Expression of CXCL12 on pseudopalisading cells and proliferating microvessels in glioblastomas: an accelerated growth factor in glioblastomas.

CXCL12, an alpha-chemokine that binds to G-protein-coupled CXCR4, plays an important and unique role in the regulation of stem/progenitor cell trafficking. To elucidate the correlation between the CXCR4/CXCL12 axis and glioblastomas (GBs), the present study assessed CXCR4/CXCL12 expression in 44 astrocytic tumor tissues using immunohistochemical analyses. Several cell lines of brain tumors were also analyzed by RT-PCR analyses. Although low-grade, astrocytic tumors were rarely positive for CXCL12 immunohistochemically, all GBs showed moderate to intense immunostaining with CXCL12, with particularly intense immunostaining being observed in the pseudopalisading cells and the proliferating microvessels. Regarding CXCR4, widespread positive immunoreactivity was noted in the tumor cells in almost all cases of GBs.

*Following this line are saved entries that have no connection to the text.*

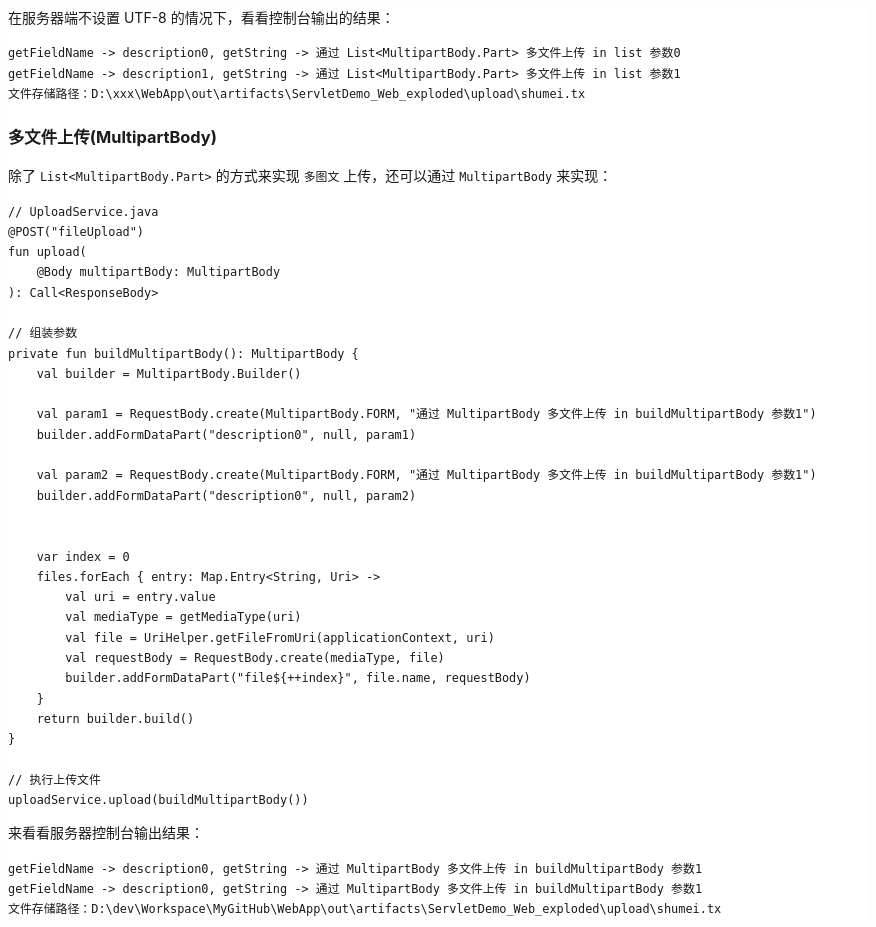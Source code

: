 在服务器端不设置 UTF-8 的情况下，看看控制台输出的结果：

```
getFieldName -> description0, getString -> 通过 List<MultipartBody.Part> 多文件上传 in list 参数0
getFieldName -> description1, getString -> 通过 List<MultipartBody.Part> 多文件上传 in list 参数1
文件存储路径：D:\xxx\WebApp\out\artifacts\ServletDemo_Web_exploded\upload\shumei.tx
```

### 多文件上传(MultipartBody)

除了 `List<MultipartBody.Part>` 的方式来实现 `多图文` 上传，还可以通过 `MultipartBody` 来实现：

```
// UploadService.java
@POST("fileUpload")
fun upload(
    @Body multipartBody: MultipartBody
): Call<ResponseBody>

// 组装参数
private fun buildMultipartBody(): MultipartBody {
    val builder = MultipartBody.Builder()
    
    val param1 = RequestBody.create(MultipartBody.FORM, "通过 MultipartBody 多文件上传 in buildMultipartBody 参数1")
    builder.addFormDataPart("description0", null, param1)

    val param2 = RequestBody.create(MultipartBody.FORM, "通过 MultipartBody 多文件上传 in buildMultipartBody 参数1")
    builder.addFormDataPart("description0", null, param2)


    var index = 0
    files.forEach { entry: Map.Entry<String, Uri> ->
        val uri = entry.value
        val mediaType = getMediaType(uri)
        val file = UriHelper.getFileFromUri(applicationContext, uri)
        val requestBody = RequestBody.create(mediaType, file)
        builder.addFormDataPart("file${++index}", file.name, requestBody)
    }
    return builder.build()
}

// 执行上传文件
uploadService.upload(buildMultipartBody())
```

来看看服务器控制台输出结果：

```
getFieldName -> description0, getString -> 通过 MultipartBody 多文件上传 in buildMultipartBody 参数1
getFieldName -> description0, getString -> 通过 MultipartBody 多文件上传 in buildMultipartBody 参数1
文件存储路径：D:\dev\Workspace\MyGitHub\WebApp\out\artifacts\ServletDemo_Web_exploded\upload\shumei.tx
```
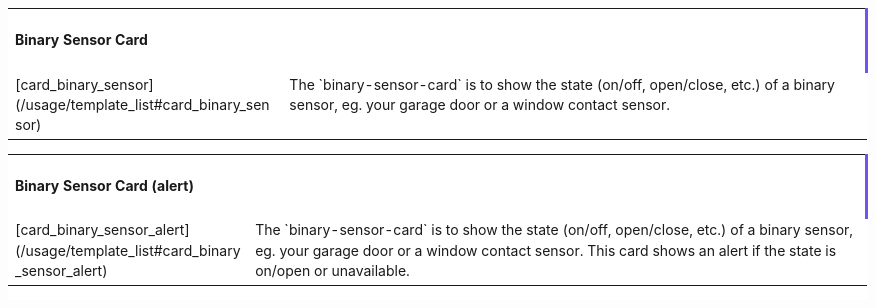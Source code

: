 <table>

<tbody>

<tr>

<td colspan="2" style="border-right: 3px solid #7253ED;">

#### Binary Sensor Card

</td>

</tr>

<tr>

<td>[card_binary_sensor](/usage/template_list#card_binary_sensor)</td>

<td>The `binary-sensor-card` is to show the state (on/off, open/close, etc.) of a binary sensor, eg. your garage door or a window contact sensor.</td>

</tr>

</tbody>

</table>

</div>

<div class="table-wrapper">

<table>

<tbody>

<tr>

<td colspan="2" style="border-right: 3px solid #7253ED;">

#### Binary Sensor Card (alert)

</td>

</tr>

<tr>

<td>[card_binary_sensor_alert](/usage/template_list#card_binary_sensor_alert)</td>

<td>The `binary-sensor-card` is to show the state (on/off, open/close, etc.) of a binary sensor, eg. your garage door or a window contact sensor. This card shows an alert if the state is on/open or unavailable.</td>

</tr>

</tbody>

</table>

</div>

<div class="table-wrapper">

<table>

In contrast, RT-PCR analysis showed low expression of CXCR4/CXCL12 in the aerophilic condition of GB cells and high expression of CXCR4/CXCL12 in the hypoxic condition of GB cells. Taken together, these results suggest that secretion of CXCR4/CXCL12 by hypoxic pseudopalisading and proliferating microvascular cells contributes to an outward migration of tumor cells away from hypoxia, creating a peripherally moving wave and subsequent microvascular proliferation. Pseudopalisades and proliferating microvessels are also considered to be associated with accelerated growth in GBs. These results indicate that expression of CXCL12 is an accelerated growth factor in GBs.